#### RECORDS PROVIDED:

────────────────────────────────────────

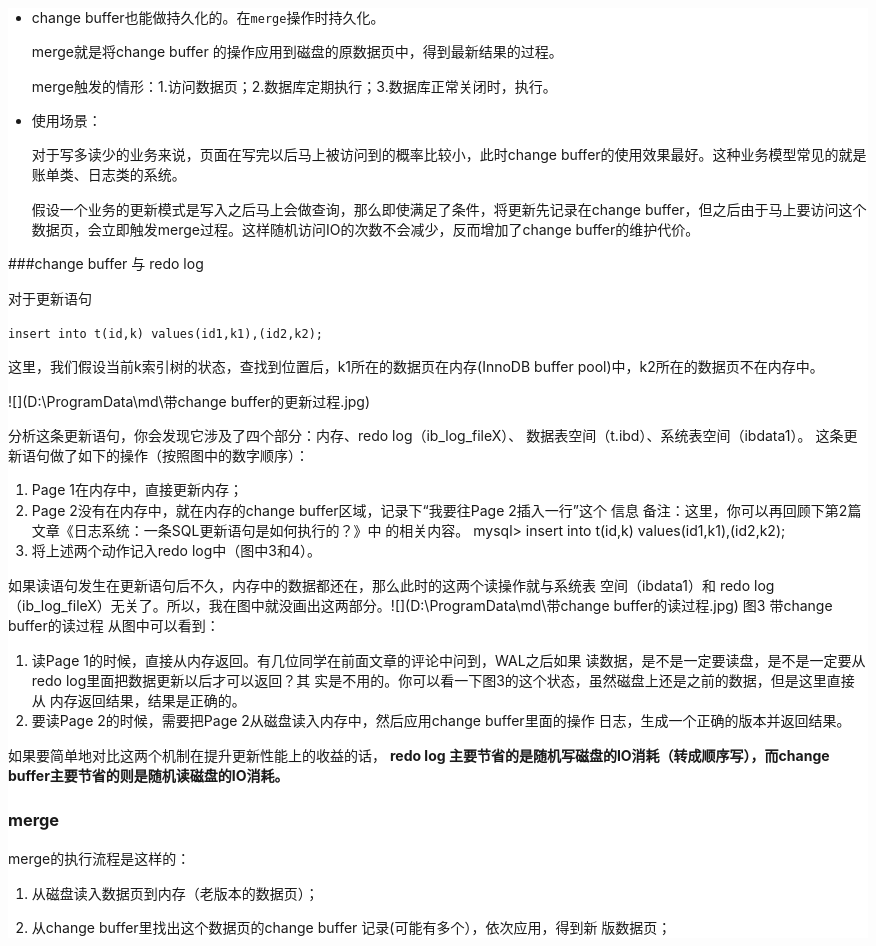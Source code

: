 - change buffer也能做持久化的。在`merge`操作时持久化。

  merge就是将change buffer 的操作应用到磁盘的原数据页中，得到最新结果的过程。

  merge触发的情形：1.访问数据页；2.数据库定期执行；3.数据库正常关闭时，执行。

- 使用场景：

  对于写多读少的业务来说，页面在写完以后马上被访问到的概率比较小，此时change buffer的使用效果最好。这种业务模型常见的就是账单类、日志类的系统。

  假设一个业务的更新模式是写入之后马上会做查询，那么即使满足了条件，将更新先记录在change buffer，但之后由于马上要访问这个数据页，会立即触发merge过程。这样随机访问IO的次数不会减少，反而增加了change buffer的维护代价。

###change buffer 与 redo log

对于更新语句

```
insert into t(id,k) values(id1,k1),(id2,k2);
```

这里，我们假设当前k索引树的状态，查找到位置后，k1所在的数据页在内存(InnoDB buffer
pool)中，k2所在的数据页不在内存中。

![](D:\ProgramData\md\带change buffer的更新过程.jpg)

分析这条更新语句，你会发现它涉及了四个部分：内存、redo log（ib_log_fileX）、 数据表空间（t.ibd）、系统表空间（ibdata1）。
这条更新语句做了如下的操作（按照图中的数字顺序）：

1. Page 1在内存中，直接更新内存；
2. Page 2没有在内存中，就在内存的change buffer区域，记录下“我要往Page 2插入一行”这个
信息
备注：这里，你可以再回顾下第2篇文章《日志系统：一条SQL更新语句是如何执行的？》中
的相关内容。
mysql> insert into t(id,k) values(id1,k1),(id2,k2);
3. 将上述两个动作记入redo log中（图中3和4）。

如果读语句发生在更新语句后不久，内存中的数据都还在，那么此时的这两个读操作就与系统表
空间（ibdata1）和 redo log（ib_log_fileX）无关了。所以，我在图中就没画出这两部分。![](D:\ProgramData\md\带change buffer的读过程.jpg)
图3 带change buffer的读过程
从图中可以看到：

1. 读Page 1的时候，直接从内存返回。有几位同学在前面文章的评论中问到，WAL之后如果
读数据，是不是一定要读盘，是不是一定要从redo log里面把数据更新以后才可以返回？其
实是不用的。你可以看一下图3的这个状态，虽然磁盘上还是之前的数据，但是这里直接从
内存返回结果，结果是正确的。
2. 要读Page 2的时候，需要把Page 2从磁盘读入内存中，然后应用change buffer里面的操作
   日志，生成一个正确的版本并返回结果。


如果要简单地对比这两个机制在提升更新性能上的收益的话， **redo log 主要节省的是随机写磁盘的IO消耗（转成顺序写），而change buffer主要节省的则是随机读磁盘的IO消耗。**

### merge

merge的执行流程是这样的：
1. 从磁盘读入数据页到内存（老版本的数据页）；

2. 从change buffer里找出这个数据页的change buffer 记录(可能有多个），依次应用，得到新
  版数据页；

────────────────────────────────────────

#### DIRECTIONS FOR THIS TASK:
Lines holding the word "ProgramData" should be counted across the entries; state only how many there are.

#### SOLUTION TO THIS PROBLEM:
2